Local producers look forward to a sweet Tet

With Tet (Lunar New Year) approaching, sweet makers are scrambling to hit the market in good time.

A HCMC resident looks over sweets at a supermarket. With the Tet holidays, the peak season for sweet sales, approaching, producers are hoping for a windfall (Photo:TTO)

With the top domestic companies fighting it out with imports for the upmarket niche, many new producers have come into the market with low-priced offerings.

At Binh Tay market in Ho Chi Minh City’s District 6, canned sweets bearing unfamiliar brand names are selling like hot cakes. A shopkeeper said since these sweets cost just VND18,000-20,000 for a pack and VND32,000-42,000 for a can, they are popular in the outskirts and outlying districts.

A wholesaler in Binh Chanh District said consumers prefer these brands despite their ordinary quality due to their low prices and colorful packages. With the recent tainted food scares, their “Made in Vietnam” logo also distinguishes them from Chinese products.

Most of these inexpensive sweets are made by small manufacturers in Districts 5, 6, and 8.

H.L, a distributor, explained the reason behind their low prices. He revealed that cheap sweets are made using a high proportion of flour and additives rather than eggs, milk, or butter. Besides, their producers spend little on facilities, advertisement, or wages.
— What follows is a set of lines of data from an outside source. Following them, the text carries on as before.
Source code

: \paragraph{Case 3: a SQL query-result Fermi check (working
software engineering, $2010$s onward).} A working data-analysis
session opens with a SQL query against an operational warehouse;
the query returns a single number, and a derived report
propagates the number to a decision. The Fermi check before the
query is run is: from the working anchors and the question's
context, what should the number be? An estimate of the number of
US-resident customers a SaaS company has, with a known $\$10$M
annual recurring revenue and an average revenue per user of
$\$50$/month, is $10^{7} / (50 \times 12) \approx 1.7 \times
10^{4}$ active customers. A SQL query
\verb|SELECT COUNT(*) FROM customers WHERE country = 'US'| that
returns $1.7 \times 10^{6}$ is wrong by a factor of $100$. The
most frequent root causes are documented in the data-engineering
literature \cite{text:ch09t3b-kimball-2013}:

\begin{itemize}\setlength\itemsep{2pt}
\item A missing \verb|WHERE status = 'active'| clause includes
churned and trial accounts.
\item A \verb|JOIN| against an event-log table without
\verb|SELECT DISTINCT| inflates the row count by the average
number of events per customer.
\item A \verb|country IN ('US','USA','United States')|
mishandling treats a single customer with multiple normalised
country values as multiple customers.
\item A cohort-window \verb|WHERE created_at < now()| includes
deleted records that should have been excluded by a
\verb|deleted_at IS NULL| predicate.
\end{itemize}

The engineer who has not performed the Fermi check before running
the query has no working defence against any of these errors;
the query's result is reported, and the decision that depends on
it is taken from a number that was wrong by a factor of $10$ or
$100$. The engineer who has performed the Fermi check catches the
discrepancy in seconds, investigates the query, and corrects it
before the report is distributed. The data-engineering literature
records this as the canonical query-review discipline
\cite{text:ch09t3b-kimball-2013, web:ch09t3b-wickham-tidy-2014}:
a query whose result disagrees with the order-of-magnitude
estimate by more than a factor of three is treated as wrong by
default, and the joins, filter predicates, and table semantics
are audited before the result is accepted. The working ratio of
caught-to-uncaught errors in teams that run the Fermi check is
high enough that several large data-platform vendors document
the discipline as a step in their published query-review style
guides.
At the upper end of the market, though importers of some Korean and Thai sweets are offering high commissions and the products themselves are VND20,000-30,000 cheaper than big local brands, few agree to sell them because they are unknown to Vietnamese consumers.
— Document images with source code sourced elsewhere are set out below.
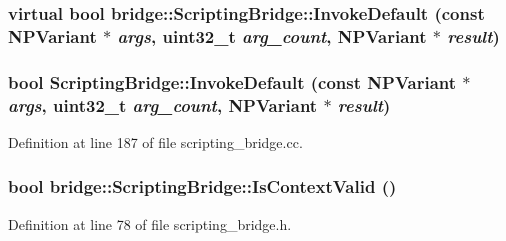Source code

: \hypertarget{classbridge_1_1_scripting_bridge_aec42e4cce5b1ff9187d98b88b07d11d3}{
\subsubsection[{InvokeDefault}]{\setlength{\rightskip}{0pt plus 5cm}virtual bool bridge::ScriptingBridge::InvokeDefault (const NPVariant $\ast$ {\em args}, \/  uint32\_\-t {\em arg\_\-count}, \/  NPVariant $\ast$ {\em result})}}
\label{classbridge_1_1_scripting_bridge_aec42e4cce5b1ff9187d98b88b07d11d3}
\hypertarget{classbridge_1_1_scripting_bridge_a2cee828951db15b4cce1074e934c4f97}{
\subsubsection[{InvokeDefault}]{\setlength{\rightskip}{0pt plus 5cm}bool ScriptingBridge::InvokeDefault (const NPVariant $\ast$ {\em args}, \/  uint32\_\-t {\em arg\_\-count}, \/  NPVariant $\ast$ {\em result})}}
\label{classbridge_1_1_scripting_bridge_a2cee828951db15b4cce1074e934c4f97}


Definition at line 187 of file scripting\_\-bridge.cc.

\hypertarget{classbridge_1_1_scripting_bridge_ad09cd2cdc6df27d2c3f1ae6cda6d6958}{
\subsubsection[{IsContextValid}]{\setlength{\rightskip}{0pt plus 5cm}bool bridge::ScriptingBridge::IsContextValid ()}}
\label{classbridge_1_1_scripting_bridge_ad09cd2cdc6df27d2c3f1ae6cda6d6958}


Definition at line 78 of file scripting\_\-bridge.h.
At Binh Tay market, sweets imported from Malaysia and Indonesia are sold for VND39,000-40,000 a can, 10 to 15 percent lower than many Vietnamese-made sweets.

But a representative of Hoang Mai, a distributor of sweets and cakes, said with supermarkets giving preferential treatment to Vietnamese-made products this year, foreign brands are finding it hard to find shelf space.

A wholesaler at Tan Dinh market District 1 said foreign products made a late entry because of the recent melamine scandal and long market slump because of inflation.

Consumers, fully aware of food quality issues following the melamine and other scares, are wary and prefer to buy at supermarkets where there is ostensibly a guarantee of quality.